Over the past few years I have followed the travails, contract disputes, strikes, public whining, and complaining by Middletown teachers. But upon reading in the Independent of the most recent "possible strike," I was too disgusted to remain silent.

Middletown teachers claim to care about the children, but it seems that all they really care about are themselves. Diane Swaim says that the latest dispute is about once again increasing salaries and about the "unacceptable" idea of teachers having to contribute to their own health care. Well, Ms. Swaim, welcome to every other working person’s world. Wouldn’t we all love to not have co-pays? Wouldn’t we all love to earn the salary of a Middletown schoolteacher, which is among the highest in the state and higher than many more deserving non-teachers’ salaries, in addition to having summers and extended holidays off?

It’s time for the teachers and the school board to get practical. I recently received the Middletown Township Public Schools District Newsletter, the front of which featured an article denouncing the defeat of the budget questions in the last election. Should I be sorry that there cannot be Internet access in every classroom? Why does every classroom need Internet access? Perhaps so that the teachers can teach less by having the Internet do their jobs.

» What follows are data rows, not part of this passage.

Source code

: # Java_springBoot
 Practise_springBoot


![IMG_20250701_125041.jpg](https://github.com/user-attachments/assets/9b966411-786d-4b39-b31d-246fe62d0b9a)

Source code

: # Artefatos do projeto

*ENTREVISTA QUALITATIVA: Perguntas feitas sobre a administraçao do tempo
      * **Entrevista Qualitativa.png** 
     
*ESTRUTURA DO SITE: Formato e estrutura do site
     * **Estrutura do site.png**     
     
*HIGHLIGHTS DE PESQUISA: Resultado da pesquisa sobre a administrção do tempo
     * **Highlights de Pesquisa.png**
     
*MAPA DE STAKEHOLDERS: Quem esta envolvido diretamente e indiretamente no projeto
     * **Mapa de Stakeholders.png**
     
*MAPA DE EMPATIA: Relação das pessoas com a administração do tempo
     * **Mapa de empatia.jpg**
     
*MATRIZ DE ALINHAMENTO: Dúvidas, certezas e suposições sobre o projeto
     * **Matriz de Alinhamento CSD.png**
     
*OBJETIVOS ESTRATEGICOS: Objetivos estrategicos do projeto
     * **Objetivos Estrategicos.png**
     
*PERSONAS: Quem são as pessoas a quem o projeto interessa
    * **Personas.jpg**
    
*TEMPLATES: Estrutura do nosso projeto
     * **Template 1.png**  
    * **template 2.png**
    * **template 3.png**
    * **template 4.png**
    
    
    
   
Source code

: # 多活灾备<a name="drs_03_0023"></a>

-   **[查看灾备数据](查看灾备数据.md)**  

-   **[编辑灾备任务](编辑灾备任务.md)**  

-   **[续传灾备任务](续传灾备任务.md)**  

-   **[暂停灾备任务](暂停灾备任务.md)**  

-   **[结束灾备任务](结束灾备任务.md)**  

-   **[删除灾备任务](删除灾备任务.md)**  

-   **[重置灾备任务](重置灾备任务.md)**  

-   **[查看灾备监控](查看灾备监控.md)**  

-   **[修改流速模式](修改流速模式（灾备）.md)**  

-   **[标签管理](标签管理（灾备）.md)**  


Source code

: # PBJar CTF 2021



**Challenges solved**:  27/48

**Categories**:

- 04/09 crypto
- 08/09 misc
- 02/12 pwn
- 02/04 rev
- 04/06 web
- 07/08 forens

It seems to me that these teachers have gotten a little too comfortable to want to accept any change, all the while patting themselves on the back with public self-praise. Let’s not forget that the teachers who are threatening to strike now are the same ones who went on strike a few years ago are still demanding higher salaries and zero health-care contributions, while the students they care about so much were left to stagnate in classrooms with substitute baby sitters. How many times do the teachers have to make these threats before parents and other taxpayers catch on to the scam?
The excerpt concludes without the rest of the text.